At Nacha event Smarter Faster Payments 2025 in New Orleans, a weekend panel session explored how financial institutions must establish an internal risk committee that assesses and mitigates future quantum-related threats.
Editorial
This content has been selected, created and edited by the Finextra editorial team based upon its relevance and interest to our community.
John Buselli, offering manager – IBM security research, IBM, along with Namit Agrawal, partner and US leader, IBM payments centre, IBM Consulting, and John Brady, head of engineering and chief architect, BillGo, highlighted that current cryptographic tools, which take up to a million years to break, could be compromised by quantum computers in five to 10 years.
They emphasised the need for a roadmap to transition to quantum-resistant algorithms, starting with creating an inventory of critical assets and assessing vulnerabilities. Key algorithms like Shor’s and Grover’s were discussed for their potential to break encryption and accelerate fraud detection.
With the knowledge that cryptographic methods can be compromised, the financial services industry must also come to terms with the urgent need for quantum-safe cryptography, which involves developing algorithms that are resistant to quantum attacks. In order to keep the ACH network safe, cryptographic methods must be updated, and operational rules, strengthened.

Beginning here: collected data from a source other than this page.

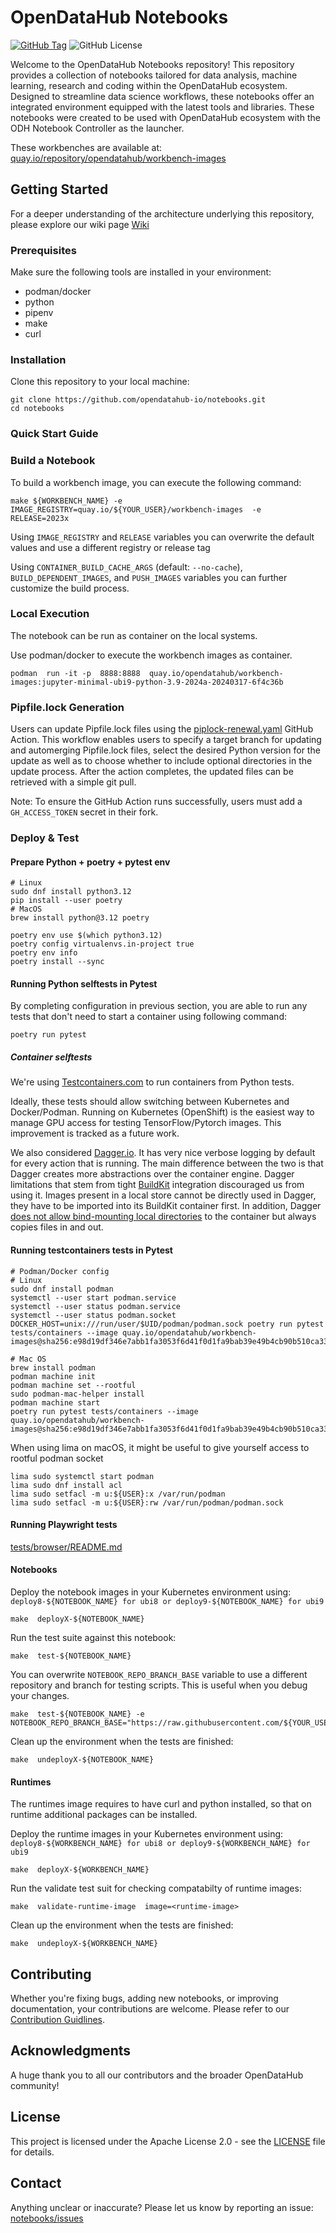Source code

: # OpenDataHub Notebooks

[![GitHub Tag](https://img.shields.io/github/v/tag/opendatahub-io/notebooks?style=plastic)](https://github.com/opendatahub-io/notebooks/releases)
![GitHub License](https://img.shields.io/github/license/opendatahub-io/notebooks)


Welcome to the OpenDataHub Notebooks repository! This repository provides a collection of notebooks tailored for data analysis, machine learning, research and coding within the OpenDataHub ecosystem. Designed to streamline data science workflows, these notebooks offer an integrated environment equipped with the latest tools and libraries. These notebooks were created to be used with OpenDataHub ecosystem with the ODH Notebook Controller as the launcher.

These workbenches are available at: [quay.io/repository/opendatahub/workbench-images](https://quay.io/repository/opendatahub/workbench-images)

## Getting Started
For a deeper understanding of the architecture underlying this repository, please explore our wiki page [Wiki](https://github.com/opendatahub-io/notebooks/wiki/Workbenches)

### Prerequisites
Make sure the following tools are installed in your environment:
 - podman/docker
 - python
 - pipenv
 - make
 - curl

### Installation
Clone this repository to your local machine:

```shell
git clone https://github.com/opendatahub-io/notebooks.git
cd notebooks
```

### Quick Start Guide

### Build a Notebook

To build a workbench image, you can execute the following command:

```shell
make ${WORKBENCH_NAME} -e  IMAGE_REGISTRY=quay.io/${YOUR_USER}/workbench-images  -e  RELEASE=2023x
```

Using  `IMAGE_REGISTRY` and `RELEASE` variables you can overwrite the default values and use a different registry or release tag

Using `CONTAINER_BUILD_CACHE_ARGS` (default: `--no-cache`), `BUILD_DEPENDENT_IMAGES`, and `PUSH_IMAGES` variables you can further customize the build process.

### Local Execution

The notebook can be run as container on the local systems.

Use podman/docker to execute the workbench images as container.

```shell
podman  run -it -p  8888:8888  quay.io/opendatahub/workbench-images:jupyter-minimal-ubi9-python-3.9-2024a-20240317-6f4c36b
```

### Pipfile.lock Generation

Users can update Pipfile.lock files using the [piplock-renewal.yaml](https://github.com/opendatahub-io/notebooks/blob/main/.github/workflows/piplock-renewal.yaml) GitHub Action. This workflow enables users to specify a target branch for updating and automerging Pipfile.lock files, select the desired Python version for the update as well as to choose whether to include optional directories in the update process. After the action completes, the updated files can be retrieved with a simple git pull.

Note: To ensure the GitHub Action runs successfully, users must add a `GH_ACCESS_TOKEN` secret in their fork.

### Deploy & Test

#### Prepare Python + poetry + pytest env

```shell
# Linux
sudo dnf install python3.12
pip install --user poetry
# MacOS
brew install python@3.12 poetry

poetry env use $(which python3.12)
poetry config virtualenvs.in-project true
poetry env info
poetry install --sync
```

#### Running Python selftests in Pytest
By completing configuration in previous section, you are able to run any tests that don't need to start a container using following command:

```
poetry run pytest
```

##### Container selftests

We're using [Testcontainers.com](https://testcontainers.com/) to run containers from Python tests.

Ideally, these tests should allow switching between Kubernetes and Docker/Podman.
Running on Kubernetes (OpenShift) is the easiest way to manage GPU access for testing TensorFlow/Pytorch images.
This improvement is tracked as a future work.

We also considered [Dagger.io](https://dagger.io).
It has very nice verbose logging by default for every action that is running.
The main difference between the two is that Dagger creates more abstractions over the container engine.
Dagger limitations that stem from tight [BuildKit](https://github.com/moby/buildkit) integration discouraged us from using it.
Images present in a local store cannot be directly used in Dagger, they have to be imported into its BuildKit container first.
In addition, Dagger [does not allow bind-mounting local directories](https://docs.dagger.io/cookbook/#modify-a-copied-directory-or-remote-repository-in-a-container)
to the container but always copies files in and out.

#### Running testcontainers tests in Pytest
```
# Podman/Docker config
# Linux
sudo dnf install podman
systemctl --user start podman.service
systemctl --user status podman.service
systemctl --user status podman.socket
DOCKER_HOST=unix:///run/user/$UID/podman/podman.sock poetry run pytest tests/containers --image quay.io/opendatahub/workbench-images@sha256:e98d19df346e7abb1fa3053f6d41f0d1fa9bab39e49b4cb90b510ca33452c2e4

# Mac OS
brew install podman
podman machine init
podman machine set --rootful
sudo podman-mac-helper install
podman machine start
poetry run pytest tests/containers --image quay.io/opendatahub/workbench-images@sha256:e98d19df346e7abb1fa3053f6d41f0d1fa9bab39e49b4cb90b510ca33452c2e4
```

When using lima on macOS, it might be useful to give yourself access to rootful podman socket

```shell
lima sudo systemctl start podman
lima sudo dnf install acl
lima sudo setfacl -m u:${USER}:x /var/run/podman
lima sudo setfacl -m u:${USER}:rw /var/run/podman/podman.sock
```

#### Running Playwright tests

[tests/browser/README.md](tests/browser/README.md)

#### Notebooks

Deploy the notebook images in your Kubernetes environment using:
`deploy8-${NOTEBOOK_NAME} for ubi8 or deploy9-${NOTEBOOK_NAME} for ubi9`

```shell
make  deployX-${NOTEBOOK_NAME}
```

Run the test suite against this notebook:

```shell
make  test-${NOTEBOOK_NAME}
```

You can overwrite `NOTEBOOK_REPO_BRANCH_BASE` variable to use a different repository and branch for testing scripts. This is useful when you debug your changes.


```shell
make  test-${NOTEBOOK_NAME} -e  NOTEBOOK_REPO_BRANCH_BASE="https://raw.githubusercontent.com/${YOUR_USER}/notebooks/${YOUR_BRANCH}"
```

Clean up the environment when the tests are finished:

```shell
make  undeployX-${NOTEBOOK_NAME}
```

#### Runtimes

The runtimes image requires to have curl and python installed, so that on runtime additional packages can be installed.

Deploy the runtime images in your Kubernetes environment using: `deploy8-${WORKBENCH_NAME} for ubi8 or deploy9-${WORKBENCH_NAME} for ubi9`

```shell
make  deployX-${WORKBENCH_NAME}
```

Run the validate test suit for checking compatabilty of runtime images:

```shell
make  validate-runtime-image  image=<runtime-image>
```

Clean up the environment when the tests are finished:

```shell
make  undeployX-${WORKBENCH_NAME}
```

## Contributing

Whether you're fixing bugs, adding new notebooks, or improving documentation, your contributions are welcome. Please refer to our [Contribution Guidlines](CONTRIBUTING.md).

## Acknowledgments

A huge thank you to all our contributors and the broader OpenDataHub community!

## License

This project is licensed under  the Apache License 2.0 - see the [LICENSE](https://github.com/opendatahub-io/notebooks/blob/main/LICENSE) file for details.

## Contact

Anything unclear or inaccurate? Please let us know by reporting an issue: [notebooks/issues](https://github.com/opendatahub-io/notebooks/issues/new)
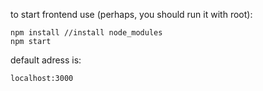 to start frontend use (perhaps, you should run it with root):
```
npm install //install node_modules
npm start
```
default adress is:
```
localhost:3000
```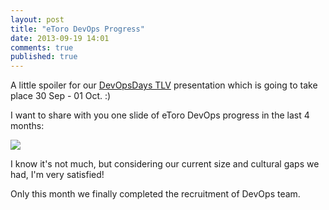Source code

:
 ```yaml
---
layout: post
title: "eToro DevOps Progress"
date: 2013-09-19 14:01
comments: true
published: true
---
```

A little spoiler for our [DevOpsDays TLV](devopsdays.org/events/2013-telaviv/) presentation which is going to take place 30 Sep - 01 Oct. :)

I want to share with you one slide of eToro DevOps progress in the last 4 months:

![](/images/devopsprogress.png)


I know it's not much, but considering our current size and cultural gaps we had, I'm very satisfied!

Only this month we finally completed the recruitment of DevOps team.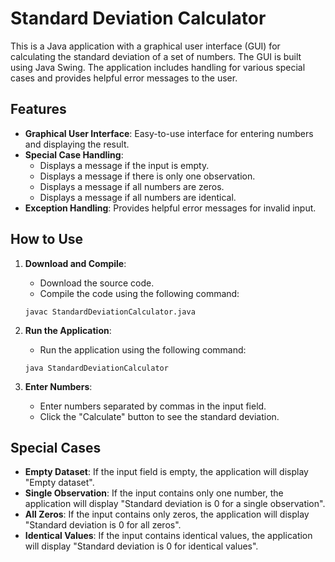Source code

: # Standard Deviation Calculator

This is a Java application with a graphical user interface (GUI) for calculating the standard deviation of a set of numbers. The GUI is built using Java Swing. The application includes handling for various special cases and provides helpful error messages to the user.

## Features

- **Graphical User Interface**: Easy-to-use interface for entering numbers and displaying the result.
- **Special Case Handling**: 
  - Displays a message if the input is empty.
  - Displays a message if there is only one observation.
  - Displays a message if all numbers are zeros.
  - Displays a message if all numbers are identical.
- **Exception Handling**: Provides helpful error messages for invalid input.

## How to Use

1. **Download and Compile**:
    - Download the source code.
    - Compile the code using the following command:
    ```
    javac StandardDeviationCalculator.java
    ```

2. **Run the Application**:
    - Run the application using the following command:
    ```
    java StandardDeviationCalculator
    ```

3. **Enter Numbers**:
    - Enter numbers separated by commas in the input field.
    - Click the "Calculate" button to see the standard deviation.

## Special Cases

- **Empty Dataset**: If the input field is empty, the application will display "Empty dataset".
- **Single Observation**: If the input contains only one number, the application will display "Standard deviation is 0 for a single observation".
- **All Zeros**: If the input contains only zeros, the application will display "Standard deviation is 0 for all zeros".
- **Identical Values**: If the input contains identical values, the application will display "Standard deviation is 0 for identical values".
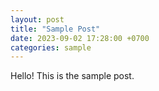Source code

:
 ```yaml
---
layout: post
title: "Sample Post"
date: 2023-09-02 17:28:00 +0700
categories: sample
---
```


Hello! This is the sample post.
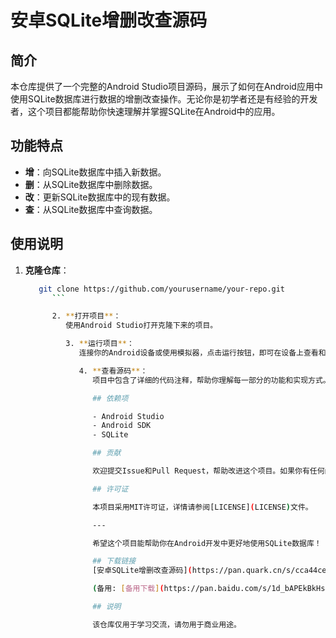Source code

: # 安卓SQLite增删改查源码

## 简介

本仓库提供了一个完整的Android Studio项目源码，展示了如何在Android应用中使用SQLite数据库进行数据的增删改查操作。无论你是初学者还是有经验的开发者，这个项目都能帮助你快速理解并掌握SQLite在Android中的应用。

## 功能特点

- **增**：向SQLite数据库中插入新数据。
- **删**：从SQLite数据库中删除数据。
- **改**：更新SQLite数据库中的现有数据。
- **查**：从SQLite数据库中查询数据。

## 使用说明

1. **克隆仓库**：
   ```bash
      git clone https://github.com/yourusername/your-repo.git
         ```

         2. **打开项目**：
            使用Android Studio打开克隆下来的项目。

            3. **运行项目**：
               连接你的Android设备或使用模拟器，点击运行按钮，即可在设备上查看和测试应用。

               4. **查看源码**：
                  项目中包含了详细的代码注释，帮助你理解每一部分的功能和实现方式。

                  ## 依赖项

                  - Android Studio
                  - Android SDK
                  - SQLite

                  ## 贡献

                  欢迎提交Issue和Pull Request，帮助改进这个项目。如果你有任何问题或建议，请随时联系我们。

                  ## 许可证

                  本项目采用MIT许可证，详情请参阅[LICENSE](LICENSE)文件。

                  ---

                  希望这个项目能帮助你在Android开发中更好地使用SQLite数据库！

                  ## 下载链接
                  [安卓SQLite增删改查源码](https://pan.quark.cn/s/cca44ce2af94) 

                  (备用: [备用下载](https://pan.baidu.com/s/1d_bAPEkBkHs4OGe8Ez2MOw?pwd=1234))

                  ## 说明

                  该仓库仅用于学习交流，请勿用于商业用途。
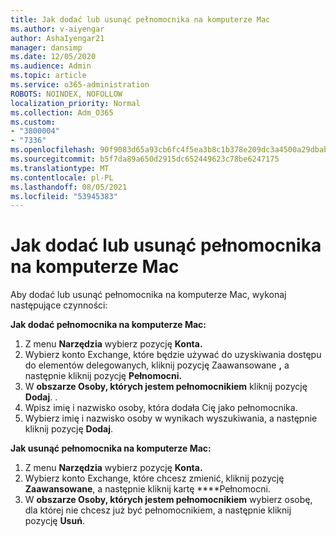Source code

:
 ```yaml
---
title: Jak dodać lub usunąć pełnomocnika na komputerze Mac
ms.author: v-aiyengar
author: AshaIyengar21
manager: dansimp
ms.date: 12/05/2020
ms.audience: Admin
ms.topic: article
ms.service: o365-administration
ROBOTS: NOINDEX, NOFOLLOW
localization_priority: Normal
ms.collection: Adm_O365
ms.custom:
- "3800004"
- "7336"
ms.openlocfilehash: 90f9083d65a93cb6fc4f5ea3b8c1b378e209dc3a4500a29dbab04ef958ea93c7
ms.sourcegitcommit: b5f7da89a650d2915dc652449623c78be6247175
ms.translationtype: MT
ms.contentlocale: pl-PL
ms.lasthandoff: 08/05/2021
ms.locfileid: "53945383"
---
```

# <a name="how-to-add-or-remove-a-delegate-in-mac"></a>Jak dodać lub usunąć pełnomocnika na komputerze Mac

Aby dodać lub usunąć pełnomocnika na komputerze Mac, wykonaj następujące czynności:

**Jak dodać pełnomocnika na komputerze Mac:**

1. Z menu **Narzędzia** wybierz pozycję **Konta.**
1. Wybierz konto Exchange, które będzie używać do uzyskiwania dostępu do elementów delegowanych, kliknij pozycję Zaawansowane **,** a następnie kliknij pozycję **Pełnomocni.**
1. W **obszarze Osoby, których jestem pełnomocnikiem** kliknij pozycję **Dodaj**. .
1. Wpisz imię i nazwisko osoby, która dodała Cię jako pełnomocnika.
1. Wybierz imię i nazwisko osoby w wynikach wyszukiwania, a następnie kliknij pozycję **Dodaj**.
 
**Jak usunąć pełnomocnika na komputerze Mac:**

1. Z menu **Narzędzia** wybierz pozycję **Konta.**
1. Wybierz konto Exchange, które chcesz zmienić, kliknij pozycję **Zaawansowane**, a następnie kliknij kartę ****Pełnomocni.
1. W **obszarze Osoby, których jestem pełnomocnikiem** wybierz osobę, dla której nie chcesz już być pełnomocnikiem, a następnie kliknij pozycję **Usuń**.
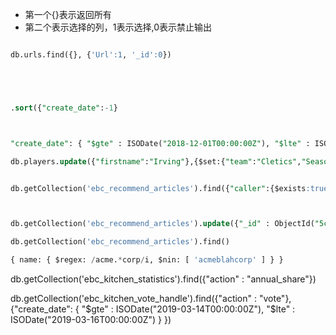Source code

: - 第一个{}表示返回所有
- 第二个表示选择的列，1表示选择,0表示禁止输出
```sql

db.urls.find({}, {'Url':1, '_id':0})





.sort({"create_date":-1}



"create_date": { "$gte" : ISODate("2018-12-01T00:00:00Z"), "$lte" : ISODate("2018-12-31T00:00:00Z") } 

db.players.update({"firstname":"Irving"},{$set:{"team":"Cletics","Season":"2017~2018"}})


db.getCollection('ebc_recommend_articles').find({"caller":{$exists:true}})



db.getCollection('ebc_recommend_articles').update({"_id" : ObjectId("5c3587983912d706f4bb3e66")},{$set:{"caller":"oYazTsj5MutiUwZBMZHac89EXye8"}})

db.getCollection('ebc_recommend_articles').find()

{ name: { $regex: /acme.*corp/i, $nin: [ 'acmeblahcorp' ] } }


```

db.getCollection('ebc_kitchen_statistics').find({"action" : "annual_share"})


db.getCollection('ebc_kitchen_vote_handle').find({"action" : "vote"},{"create_date": { "$gte" : ISODate("2019-03-14T00:00:00Z"), "$lte" : ISODate("2019-03-16T00:00:00Z") } })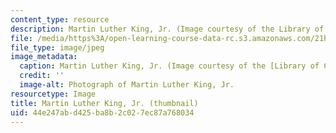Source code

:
 ```yaml
---
content_type: resource
description: Martin Luther King, Jr. (Image courtesy of the Library of Congress.)
file: /media/https%3A/open-learning-course-data-rc.s3.amazonaws.com/21h-105-american-classics-fall-2002/44e247abd425ba8b2c027ec87a768034_21h-105f02-th.jpg
file_type: image/jpeg
image_metadata:
  caption: Martin Luther King, Jr. (Image courtesy of the [Library of Congress](http://www.loc.gov/rr/print/).)
  credit: ''
  image-alt: Photograph of Martin Luther King, Jr.
resourcetype: Image
title: Martin Luther King, Jr. (thumbnail)
uid: 44e247ab-d425-ba8b-2c02-7ec87a768034
---
```

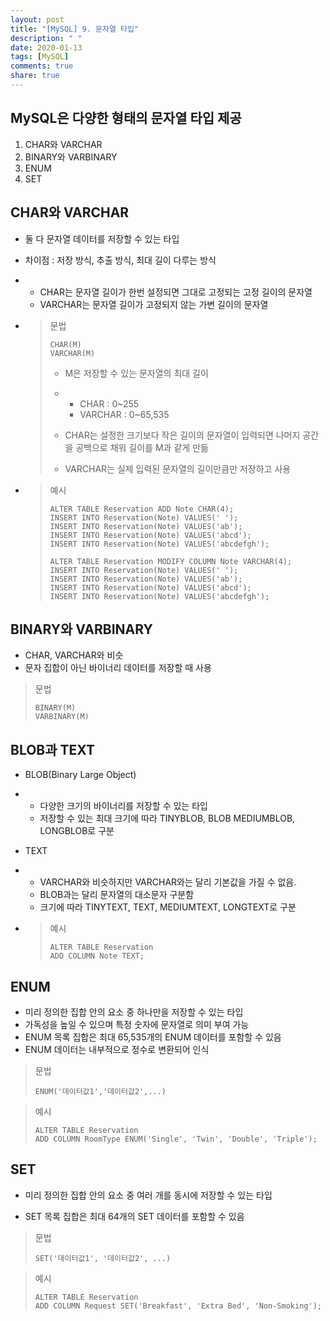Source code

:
 ```yaml
---
layout: post
title: "[MySQL] 9. 문자열 타입"
description: " "
date: 2020-01-13
tags: [MySQL]
comments: true
share: true
---
```


## MySQL은 다양한 형태의 문자열 타입 제공

1. CHAR와 VARCHAR
2. BINARY와 VARBINARY
3. ENUM
4. SET

 

## CHAR와 VARCHAR

- 둘 다 문자열 데이터를 저장할 수 있는 타입

- 차이점 : 저장 방식, 추출 방식, 최대 길이 다루는 방식

- - CHAR는 문자열 길이가 한번 설정되면 그대로 고정되는 고정 길이의 문자열
  - VARCHAR는 문자열 길이가 고정되지 않는 가변 길이의 문자열

- > 문법
  >
  > ```mysql
  > CHAR(M)
  > VARCHAR(M)
  > ```
  >
  > - M은 저장할 수 있는 문자열의 최대 길이
  >
  > - - CHAR : 0~255
  >   - VARCHAR : 0~65,535
  >
  > - CHAR는 설정한 크기보다 작은 길이의 문자열이 입력되면 나머지 공간을 공백으로 채워 길이를 M과 같게 만듦
  >
  > - VARCHAR는 실제 입력된 문자열의 길이만큼만 저장하고 사용

- > 예시
  >
  > ```mysql
  > ALTER TABLE Reservation ADD Note CHAR(4);
  > INSERT INTO Reservation(Note) VALUES(' ');
  > INSERT INTO Reservation(Note) VALUES('ab');
  > INSERT INTO Reservation(Note) VALUES('abcd');
  > INSERT INTO Reservation(Note) VALUES('abcdefgh');
  >  
  > ALTER TABLE Reservation MODIFY COLUMN Note VARCHAR(4);
  > INSERT INTO Reservation(Note) VALUES(' ');
  > INSERT INTO Reservation(Note) VALUES('ab');
  > INSERT INTO Reservation(Note) VALUES('abcd');
  > INSERT INTO Reservation(Note) VALUES('abcdefgh');
  > ```



## BINARY와 VARBINARY

- CHAR, VARCHAR와 비슷
- 문자 집합이 아닌 바이너리 데이터를 저장할 때 사용

> 문법
>
> ```mysql
> BINARY(M)
> VARBINARY(M)
> ```



## BLOB과 TEXT

- BLOB(Binary Large Object)

- - 다양한 크기의 바이너리를 저장할 수 있는 타입
  - 저장할 수 있는 최대 크기에 따라 TINYBLOB, BLOB MEDIUMBLOB, LONGBLOB로 구분

- TEXT

- - VARCHAR와 비슷하지만 VARCHAR와는 달리 기본값을 가질 수 없음.
  - BLOB과는 달리 문자열의 대소문자 구분함
  - 크기에 따라 TINYTEXT, TEXT, MEDIUMTEXT, LONGTEXT로 구분

- > 예시
  >
  > ```mysql
  > ALTER TABLE Reservation
  > ADD COLUMN Note TEXT;
  > ```



## ENUM

- 미리 정의한 집합 안의 요소 중 하나만을 저장할 수 있는 타입
- 가독성을 높일 수 있으며 특정 숫자에 문자열로 의미 부여 가능
- ENUM 목록 집합은 최대 65,535개의 ENUM 데이터를 포함할 수 있음
- ENUM 데이터는 내부적으로 정수로 변환되어 인식

> 문법
>
> ```mysql
> ENUM('데이터값1','데이터값2',...)
> ```

> 예시
>
> ```mysql
> ALTER TABLE Reservation
> ADD COLUMN RoomType ENUM('Single', 'Twin', 'Double', 'Triple');
> ```



## SET

* 미리 정의한 집합 안의 요소 중 여러 개를 동시에 저장할 수 있는 타입

* SET 목록 집합은 최대 64개의 SET 데이터를 포함할 수 있음

> 문법
>
> ```mysql
> SET('데이터값1', '데이터값2', ...)
> ```

> 예시
>
> ```mysql
> ALTER TABLE Reservation
> ADD COLUMN Request SET('Breakfast', 'Extra Bed', 'Non-Smoking');
> ```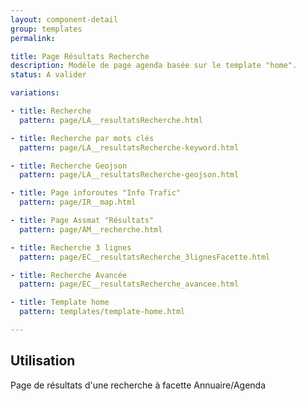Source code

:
 ```yaml
---
layout: component-detail
group: templates
permalink:

title: Page Résultats Recherche
description: Modèle de page agenda basée sur le template "home".
status: A valider

variations:

- title: Recherche
  pattern: page/LA__resultatsRecherche.html

- title: Recherche par mots clés
  pattern: page/LA__resultatsRecherche-keyword.html

- title: Recherche Geojson
  pattern: page/LA__resultatsRecherche-geojson.html

- title: Page inforoutes "Info Trafic"
  pattern: page/IR__map.html

- title: Page Assmat "Résultats"
  pattern: page/AM__recherche.html

- title: Recherche 3 lignes
  pattern: page/EC__resultatsRecherche_3lignesFacette.html

- title: Recherche Avancée
  pattern: page/EC__resultatsRecherche_avancee.html

- title: Template home
  pattern: templates/template-home.html

---
```

## Utilisation

Page de résultats d'une recherche à facette Annuaire/Agenda
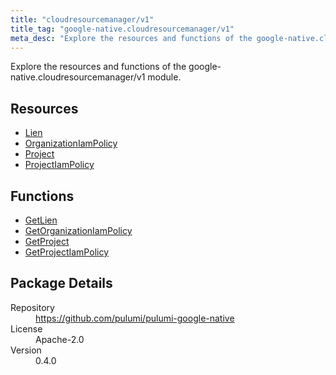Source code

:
 ```yaml
---
title: "cloudresourcemanager/v1"
title_tag: "google-native.cloudresourcemanager/v1"
meta_desc: "Explore the resources and functions of the google-native.cloudresourcemanager/v1 module."
---
```


<!-- WARNING: this file was generated by Pulumi Docs Generator. -->
<!-- Do not edit by hand unless you're certain you know what you are doing! -->

Explore the resources and functions of the google-native.cloudresourcemanager/v1 module.

<h2 id="resources">Resources</h2>
<ul class="api">
    <li><a href="lien" title="Lien"><span class="symbol resource"></span>Lien</a></li>
    <li><a href="organizationiampolicy" title="OrganizationIamPolicy"><span class="symbol resource"></span>OrganizationIamPolicy</a></li>
    <li><a href="project" title="Project"><span class="symbol resource"></span>Project</a></li>
    <li><a href="projectiampolicy" title="ProjectIamPolicy"><span class="symbol resource"></span>ProjectIamPolicy</a></li>
</ul>

<h2 id="functions">Functions</h2>
<ul class="api">
    <li><a href="getlien" title="GetLien"><span class="symbol function"></span>GetLien</a></li>
    <li><a href="getorganizationiampolicy" title="GetOrganizationIamPolicy"><span class="symbol function"></span>GetOrganizationIamPolicy</a></li>
    <li><a href="getproject" title="GetProject"><span class="symbol function"></span>GetProject</a></li>
    <li><a href="getprojectiampolicy" title="GetProjectIamPolicy"><span class="symbol function"></span>GetProjectIamPolicy</a></li>
</ul>

<h2 id="package-details">Package Details</h2>
<dl class="package-details">
	<dt>Repository</dt>
	<dd><a href="https://github.com/pulumi/pulumi-google-native">https://github.com/pulumi/pulumi-google-native</a></dd>
	<dt>License</dt>
	<dd>Apache-2.0</dd>
	<dt>Version</dt>
	<dd>0.4.0</dd>
</dl>

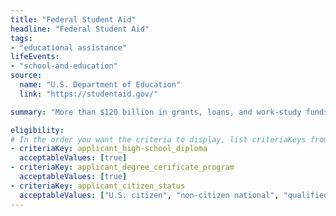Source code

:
```yaml
---
title: "Federal Student Aid"
headline: "Federal Student Aid"
tags: 
- "educational assistance"
lifeEvents: 
- "school-and-education"
source:
  name: "U.S. Department of Education"
  link: "https://studentaid.gov/"

summary: "More than $120 billion in grants, loans, and work-study funds are provided each year to help pay for college or career school. State governments and many colleges and career schools use Free Application for Federal Student Aid (FAFSA) information to award the aid."

eligibility:
# In the order you want the criteria to display, list criteriaKeys from the csv here, each followed by a comma-separated list of which values indicate eligibility for that criteria. Wrap individual values in quotes if they have inner commas.
- criteriaKey: applicant_high-school_diploma
  acceptableValues: [true]
- criteriaKey: applicant_degree_cerificate_program
  acceptableValues: [true]
- criteriaKey: applicant_citizen_status
  acceptableValues: ["U.S. citizen", "non-citizen national", "qualified alien"]
---
```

Buselli mentioned that the onset of quantum threats will be “difficult to detect, purposeful, it won’t be dramatic but it will be concerning in that regard.” He went on to say that “all data that’s not quantum state today, if it were to be exfiltrated at some point in the future by a bad actor, they could unravel that data.”
He added: “This is a complex supply chain that has to be transformed. Everyone has a collective role in this together. That’s really where the safety is going to come from, and you’re only going to migrate as quickly as your least secure defence.” Quantum computers can break current encryption keys much faster than classical computers, so banks will need to revisit and rebuild payment systems to account for quantum computing threats.
Brady explored the various stages of payment processing, the vulnerabilities introduced by quantum computing, how digital identities can be hacked and synthetic identities can be introduced, leading to account takeovers and manipulation of payment transactions. Beyond payments origination, risks can also emerge in payment transmission, where systems can be intercepted and data manipulated. Further, within payments processing, clearing, and settlement, malicious users could change ledger values.
“In that sense, the integrity, the security and the risk of quantum that we are talking about today has to be understood by each and every individual in the value chain. […] Today, we do have quantum computers that are already at an experimental stage. They are able to generate various algorithms and capabilities.
“However, those quantum computers do not have, currently the compute or the error correction, or in this case, accuracy, in which they can break these algorithms. We are probably another five to 10 years away from quantum computers getting to a point where they could become powerful enough to break encryption keys.”